▶ Data shown:
● ● ● ●
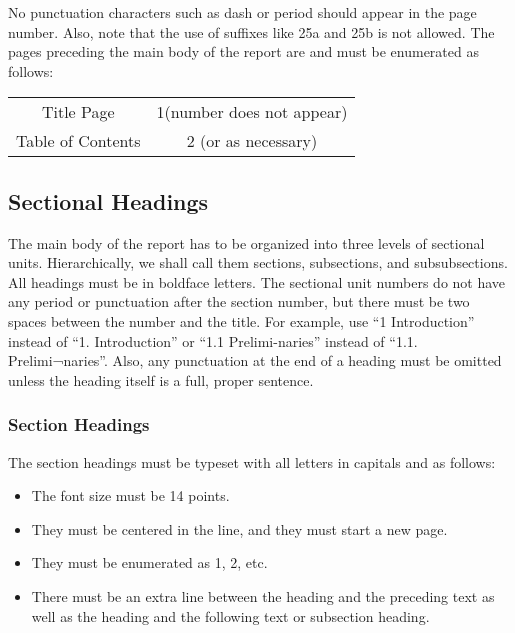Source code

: \documentclass[12pt]{article} %
\numberwithin{equation}{section}
\numberwithin{figure}{section}
\numberwithin{table}{section}
\numberwithin{algorithm}{section}
\begin{document}
No punctuation characters such as dash or period should appear in the page number. Also, note that the use of suffixes like 25a and 25b is not allowed. The pages preceding the main body of the report are and must be enumerated as follows:

\vspace{12pt}

\begin{table}[h]
\centering
\begin{tabular}{cc}
Title Page        & 1(number does not appear) \\
Table of Contents & 2 (or as necessary)      
\end{tabular}
\end{table}

\subsection{Sectional Headings}

The main body of the report has to be organized into three levels of sectional units. Hierarchically, we shall call them sections, subsections, and subsubsections. All headings must be in boldface letters. The sectional unit numbers do not have any period or punctuation after the section number, but there must be two spaces between the number and the title. For example, use “1 Introduction” instead of “1. Introduction” or “1.1 Prelimi-naries” instead of “1.1. Prelimi¬naries”. Also, any punctuation at the end of a heading must be omitted unless the heading itself is a full, proper sentence.

\subsubsection{Section Headings}

The section headings must be typeset with all letters in capitals and as follows:

\begin{itemize}[leftmargin=1.4cm]
    \item The font size must be 14 points.
    \item They must be centered in the line, and they must start a new page.
    \item They must be enumerated as 1, 2, etc.
    \item There must be an extra line between the heading and the preceding text as well as the heading and the following text or subsection heading.
\end{itemize}
\end{document}
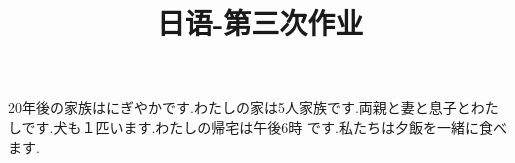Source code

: 
\usepackage{../../homeworks_preamble}
\title{日语-第三次作业}


    \maketitle
    20年後の家族はにぎやかです.わたしの家は5人家族です.両親と妻と息子とわたしです.犬も１匹います.わたしの帰宅は午後6時
です.私たちは夕飯を一緒に食べます.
● ● ● ●
▶ Problem description: Go through the material above and print all of it exactly, except the pictures.

▶ Exercise response:
Source code

: \documentclass[12pt]{article} %
\numberwithin{equation}{section}
\numberwithin{figure}{section}
\numberwithin{table}{section}
\numberwithin{algorithm}{section}
\begin{document}
No punctuation characters such as dash or period should appear in the page number. Also, note that the use of suffixes like 25a and 25b is not allowed. The pages preceding the main body of the report are and must be enumerated as follows:

\vspace{12pt}

\begin{table}[h]
\centering
\begin{tabular}{cc}
Title Page        & 1(number does not appear) \\
Table of Contents & 2 (or as necessary)      
\end{tabular}
\end{table}

\subsection{Sectional Headings}

The main body of the report has to be organized into three levels of sectional units. Hierarchically, we shall call them sections, subsections, and subsubsections. All headings must be in boldface letters. The sectional unit numbers do not have any period or punctuation after the section number, but there must be two spaces between the number and the title. For example, use “1 Introduction” instead of “1. Introduction” or “1.1 Prelimi-naries” instead of “1.1. Prelimi¬naries”. Also, any punctuation at the end of a heading must be omitted unless the heading itself is a full, proper sentence.

\subsubsection{Section Headings}

The section headings must be typeset with all letters in capitals and as follows:

\begin{itemize}[leftmargin=1.4cm]
    \item The font size must be 14 points.
    \item They must be centered in the line, and they must start a new page.
    \item They must be enumerated as 1, 2, etc.
    \item There must be an extra line between the heading and the preceding text as well as the heading and the following text or subsection heading.
\end{itemize}
\end{document}
Source code

: 
\usepackage{../../homeworks_preamble}
\title{日语-第三次作业}


    \maketitle
    20年後の家族はにぎやかです.わたしの家は5人家族です.両親と妻と息子とわたしです.犬も１匹います.わたしの帰宅は午後6時
です.私たちは夕飯を一緒に食べます.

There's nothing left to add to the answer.